Copy the entries below verbatim, omitting any pictures they contain.
• • • •
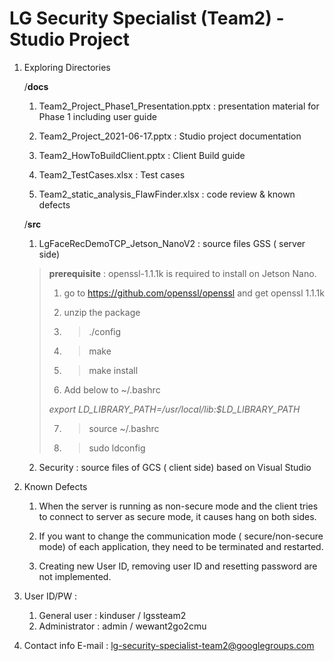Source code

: # LG Security Specialist (Team2) - Studio Project


1. Exploring Directories

    /**docs**
      1) Team2_Project_Phase1_Presentation.pptx : presentation material for Phase 1 including user guide

      2) Team2_Project_2021-06-17.pptx : Studio project documentation

      2) Team2_HowToBuildClient.pptx : Client Build guide
      3) Team2_TestCases.xlsx : Test cases
      4) Team2_static_analysis_FlawFinder.xlsx :  code review & known defects 

    /**src**
    1) LgFaceRecDemoTCP_Jetson_NanoV2 : source files GSS ( server side)

    > **prerequisite** : openssl-1.1.1k is required to install on Jetson Nano.
    >
    > 1) go to https://github.com/openssl/openssl and get openssl 1.1.1k
    >
    > 2) unzip the package
    >
    > 3) > ./config
    >
    > 4) > make
    >
    > 5) > make install 
    >
    > 6) Add  below to ~/.bashrc
    >
    >  *export LD_LIBRARY_PATH=/usr/local/lib:$LD_LIBRARY_PATH* 
    >
    > 7) >  source ~/.bashrc 
    >
    > 8) >sudo ldconfig 

    2) Security : source files of GCS ( client side) based on Visual Studio

    

2. Known Defects

    1)  When the server is running as non-secure mode and the client tries to connect to server as secure mode, it causes hang on both sides.

    2) If you want to change the communication mode ( secure/non-secure mode) of each application,  they need to be terminated and restarted.

    3) Creating new User ID, removing user ID and resetting password are not implemented.     

    

3. User ID/PW : 

    1) General user : kinduser / lgssteam2
    2) Administrator : admin / wewant2go2cmu

    

4. Contact info
    E-mail : lg-security-specialist-team2@googlegroups.com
• • • •
■ Reply:
Source code

: # LG Security Specialist (Team2) - Studio Project


1. Exploring Directories

    /**docs**
      1) Team2_Project_Phase1_Presentation.pptx : presentation material for Phase 1 including user guide

      2) Team2_Project_2021-06-17.pptx : Studio project documentation

      2) Team2_HowToBuildClient.pptx : Client Build guide
      3) Team2_TestCases.xlsx : Test cases
      4) Team2_static_analysis_FlawFinder.xlsx :  code review & known defects 

    /**src**
    1) LgFaceRecDemoTCP_Jetson_NanoV2 : source files GSS ( server side)

    > **prerequisite** : openssl-1.1.1k is required to install on Jetson Nano.
    >
    > 1) go to https://github.com/openssl/openssl and get openssl 1.1.1k
    >
    > 2) unzip the package
    >
    > 3) > ./config
    >
    > 4) > make
    >
    > 5) > make install 
    >
    > 6) Add  below to ~/.bashrc
    >
    >  *export LD_LIBRARY_PATH=/usr/local/lib:$LD_LIBRARY_PATH* 
    >
    > 7) >  source ~/.bashrc 
    >
    > 8) >sudo ldconfig 

    2) Security : source files of GCS ( client side) based on Visual Studio

    

2. Known Defects

    1)  When the server is running as non-secure mode and the client tries to connect to server as secure mode, it causes hang on both sides.

    2) If you want to change the communication mode ( secure/non-secure mode) of each application,  they need to be terminated and restarted.

    3) Creating new User ID, removing user ID and resetting password are not implemented.     

    

3. User ID/PW : 

    1) General user : kinduser / lgssteam2
    2) Administrator : admin / wewant2go2cmu

    

4. Contact info
    E-mail : lg-security-specialist-team2@googlegroups.com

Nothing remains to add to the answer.